In a quiet first quarter for smartphone parts manufacturers, Apple iPhone maker Foxconn reported a 9.6% dip in revenue compared to the same period last year. The company’s first-quarter revenue was 1.32 trillion New Taiwan dollars, which was also 28.58% lower compared to the previous quarter and below economists’ expectations. Despite this, Foxconn still anticipates revenue growth in the second quarter, despite noting that it is a traditional off-peak season.
Following the release of the company’s figures, Foxconn shares were down 1.4% by the market close in Taiwan on Friday. The first quarter is typically a quiet one for smartphone parts manufacturers, with consumer appetite for handsets waning. There is currently no available data for smartphone shipments in the first quarter of 2024, but last year, overall shipments declined by 3.2% to 1.17 billion units.

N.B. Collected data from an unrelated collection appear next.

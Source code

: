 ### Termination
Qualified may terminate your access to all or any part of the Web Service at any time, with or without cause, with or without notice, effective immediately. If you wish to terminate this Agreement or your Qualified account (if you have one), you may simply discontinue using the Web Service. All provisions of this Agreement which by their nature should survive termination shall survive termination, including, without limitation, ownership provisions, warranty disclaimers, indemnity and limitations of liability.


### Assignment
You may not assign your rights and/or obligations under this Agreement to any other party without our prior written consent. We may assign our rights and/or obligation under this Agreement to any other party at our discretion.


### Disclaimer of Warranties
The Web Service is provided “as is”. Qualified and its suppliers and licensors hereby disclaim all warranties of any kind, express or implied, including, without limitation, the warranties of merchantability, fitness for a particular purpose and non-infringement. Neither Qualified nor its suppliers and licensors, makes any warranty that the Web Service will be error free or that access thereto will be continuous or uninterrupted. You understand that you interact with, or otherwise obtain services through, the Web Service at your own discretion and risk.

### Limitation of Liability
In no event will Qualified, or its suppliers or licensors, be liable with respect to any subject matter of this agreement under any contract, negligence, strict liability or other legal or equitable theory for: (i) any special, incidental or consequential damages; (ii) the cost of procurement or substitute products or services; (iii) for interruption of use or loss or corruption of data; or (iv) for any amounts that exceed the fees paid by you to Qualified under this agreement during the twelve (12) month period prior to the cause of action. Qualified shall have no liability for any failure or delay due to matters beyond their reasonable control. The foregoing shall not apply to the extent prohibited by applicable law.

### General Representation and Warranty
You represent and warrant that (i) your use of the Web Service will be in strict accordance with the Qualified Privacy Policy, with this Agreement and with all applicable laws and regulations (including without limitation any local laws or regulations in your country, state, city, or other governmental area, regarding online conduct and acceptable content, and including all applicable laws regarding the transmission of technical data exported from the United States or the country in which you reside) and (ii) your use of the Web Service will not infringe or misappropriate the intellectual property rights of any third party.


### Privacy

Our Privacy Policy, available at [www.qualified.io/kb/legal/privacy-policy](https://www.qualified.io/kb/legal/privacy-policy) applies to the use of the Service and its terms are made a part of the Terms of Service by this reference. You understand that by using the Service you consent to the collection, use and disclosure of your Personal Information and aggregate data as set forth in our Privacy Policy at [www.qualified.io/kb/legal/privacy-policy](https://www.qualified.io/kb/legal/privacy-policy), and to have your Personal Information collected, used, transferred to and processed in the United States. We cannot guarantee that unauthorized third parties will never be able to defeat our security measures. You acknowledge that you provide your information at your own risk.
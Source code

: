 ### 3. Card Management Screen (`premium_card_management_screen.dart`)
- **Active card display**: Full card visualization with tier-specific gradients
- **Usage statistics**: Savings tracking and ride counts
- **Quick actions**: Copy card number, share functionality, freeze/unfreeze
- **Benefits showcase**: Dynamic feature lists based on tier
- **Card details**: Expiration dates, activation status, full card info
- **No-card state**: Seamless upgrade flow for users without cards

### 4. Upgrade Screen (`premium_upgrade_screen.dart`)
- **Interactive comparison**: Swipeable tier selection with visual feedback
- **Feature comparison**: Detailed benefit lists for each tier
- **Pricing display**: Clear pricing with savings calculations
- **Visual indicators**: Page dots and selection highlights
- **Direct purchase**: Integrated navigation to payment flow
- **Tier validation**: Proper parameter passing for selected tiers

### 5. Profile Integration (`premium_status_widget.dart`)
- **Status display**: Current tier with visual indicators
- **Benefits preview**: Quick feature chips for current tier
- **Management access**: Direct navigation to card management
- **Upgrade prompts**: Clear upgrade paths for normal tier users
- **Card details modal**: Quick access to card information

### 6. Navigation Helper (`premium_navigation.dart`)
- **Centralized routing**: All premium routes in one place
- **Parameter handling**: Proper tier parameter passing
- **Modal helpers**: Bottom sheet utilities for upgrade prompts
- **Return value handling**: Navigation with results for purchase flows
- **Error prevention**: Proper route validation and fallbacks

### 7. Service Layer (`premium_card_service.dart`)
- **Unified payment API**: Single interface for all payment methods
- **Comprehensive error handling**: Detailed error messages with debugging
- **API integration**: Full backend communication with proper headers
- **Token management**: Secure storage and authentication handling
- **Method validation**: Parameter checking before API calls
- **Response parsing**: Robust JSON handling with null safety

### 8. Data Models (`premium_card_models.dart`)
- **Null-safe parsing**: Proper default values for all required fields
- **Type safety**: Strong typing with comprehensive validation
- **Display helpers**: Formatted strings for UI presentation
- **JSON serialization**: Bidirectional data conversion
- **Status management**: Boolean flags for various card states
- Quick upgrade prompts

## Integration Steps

Foxconn’s cloud and networking products were a bright spot for the company, with significant growth in this segment. The company saw “strong customers’ pull-in for the cloud segment, offsetting the negative impact from inventory digestion in networking products.” The Taiwanese technology giant is increasingly being viewed as a beneficiary of the recent buzz surrounding artificial intelligence, with its stock rising 14% in the past 12 months. However, it lags behind AI chipmaking grandee Nvidia, which has seen shares more than triple in the same timeframe. Foxconn’s shares have gained momentum of late, with a nearly 21% increase year-to-date.
Foxconn is an enterprise server maker for AI applications, with the cloud being a key technology powering today’s advanced generative AI. In March, the company put out a bullish forecast for revenues, anticipating a significant rise boosted by booming demand for AI servers. Foxconn is expected to hold its next earnings call on May 14. Last year, Foxconn and chipmaking powerhouse Nvidia announced a partnership to develop “AI factories,” a new class of data center using Nvidia chips to power a wide range of applications, including training autonomous vehicles, robotics platforms, and large language models.